Adding to the conversation, super wealthy GOP contributor Foster Friess weighs in on support for gay rights, too:
The mega-donor Foster Friess is best known as the moneyman behind Rick Santorum's socially conservative presidential campaign, the self-described born-again Christian takes a far more moderate position than his candidate on gay issues — because, he said, of a personal connection, his gay brother-in-law."When you talk about the party, that's the problem because there isn't any unified message," Friess said of the Republican Party's position on gay issues Thursday in an interview at the Conservative Political Action Conference Thursday. "You've got people who are gay-bashers, who forget that these are human beings that need love just like all of us need love. We have to be sensitive to that."
We who vote Republican and support the party do not have to march to the same drummer on every single issue. We are a party based on fiscally conservative principles, strong national defense and supporting individual freedom. Social issues are seen in a more conservative light by most in the party but not by all and that's ok. The tone has to be moderated to interest more people in conservative principles. We have to argue on principle, not criticize personal life decisions. If every argument calls for quotes from Ronald Reagan then you sure need to be a happy warrior to carry off those quotes. I'm sure you probably also remember, when convenient, that his 11th Commandment calls for Republicans to not speak ill of other Republicans, especially for public consumption.

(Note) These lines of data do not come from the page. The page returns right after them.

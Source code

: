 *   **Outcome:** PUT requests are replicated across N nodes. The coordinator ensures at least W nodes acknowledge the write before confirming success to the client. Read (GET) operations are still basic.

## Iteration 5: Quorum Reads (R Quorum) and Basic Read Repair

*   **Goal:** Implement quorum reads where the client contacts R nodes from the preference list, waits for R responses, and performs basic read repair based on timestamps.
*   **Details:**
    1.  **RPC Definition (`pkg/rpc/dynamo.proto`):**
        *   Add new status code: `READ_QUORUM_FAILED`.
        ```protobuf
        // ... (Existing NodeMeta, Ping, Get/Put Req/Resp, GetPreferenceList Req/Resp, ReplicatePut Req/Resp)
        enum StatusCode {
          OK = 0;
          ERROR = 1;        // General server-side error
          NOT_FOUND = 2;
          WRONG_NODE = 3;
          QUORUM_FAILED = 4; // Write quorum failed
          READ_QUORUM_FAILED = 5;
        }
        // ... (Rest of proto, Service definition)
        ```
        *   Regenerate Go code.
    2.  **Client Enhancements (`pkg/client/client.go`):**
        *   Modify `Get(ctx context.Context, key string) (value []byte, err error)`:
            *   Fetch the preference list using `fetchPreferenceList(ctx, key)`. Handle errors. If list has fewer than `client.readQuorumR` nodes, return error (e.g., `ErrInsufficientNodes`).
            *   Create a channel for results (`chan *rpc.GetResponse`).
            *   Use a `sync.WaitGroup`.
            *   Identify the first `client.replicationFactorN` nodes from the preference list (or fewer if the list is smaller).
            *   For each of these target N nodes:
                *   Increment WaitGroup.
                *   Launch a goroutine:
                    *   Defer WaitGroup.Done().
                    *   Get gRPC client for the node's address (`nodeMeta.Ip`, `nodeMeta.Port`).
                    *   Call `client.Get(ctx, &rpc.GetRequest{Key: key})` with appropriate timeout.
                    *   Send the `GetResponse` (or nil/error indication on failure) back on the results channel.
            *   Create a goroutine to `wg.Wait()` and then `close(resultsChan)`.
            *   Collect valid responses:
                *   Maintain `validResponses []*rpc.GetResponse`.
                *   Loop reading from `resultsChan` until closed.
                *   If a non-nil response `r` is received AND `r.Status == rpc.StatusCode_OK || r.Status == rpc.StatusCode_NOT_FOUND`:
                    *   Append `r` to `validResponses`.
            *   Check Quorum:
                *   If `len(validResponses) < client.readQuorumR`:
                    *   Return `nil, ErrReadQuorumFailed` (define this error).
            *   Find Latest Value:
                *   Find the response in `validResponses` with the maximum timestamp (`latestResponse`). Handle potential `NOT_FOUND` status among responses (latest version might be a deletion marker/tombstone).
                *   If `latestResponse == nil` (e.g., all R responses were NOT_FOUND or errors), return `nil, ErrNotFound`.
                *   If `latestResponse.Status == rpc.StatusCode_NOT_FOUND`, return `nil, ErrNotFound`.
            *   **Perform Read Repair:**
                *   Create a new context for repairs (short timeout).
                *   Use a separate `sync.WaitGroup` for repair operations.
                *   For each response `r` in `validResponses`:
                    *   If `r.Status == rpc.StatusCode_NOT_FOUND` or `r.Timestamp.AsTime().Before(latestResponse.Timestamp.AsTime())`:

It is commonly known that once you can put a face on an issue, it becomes easier to support. I promise that if you have a loved one who is gay or lesbian, you will look at marriage equality in a more compassionate way than those stuck in the hard stances now left by the wayside of history. The up and coming voters and leaders in both parties no longer consider gay rights an abnormal way of thinking. It is a non-issue for them and taken for granted that it should be so.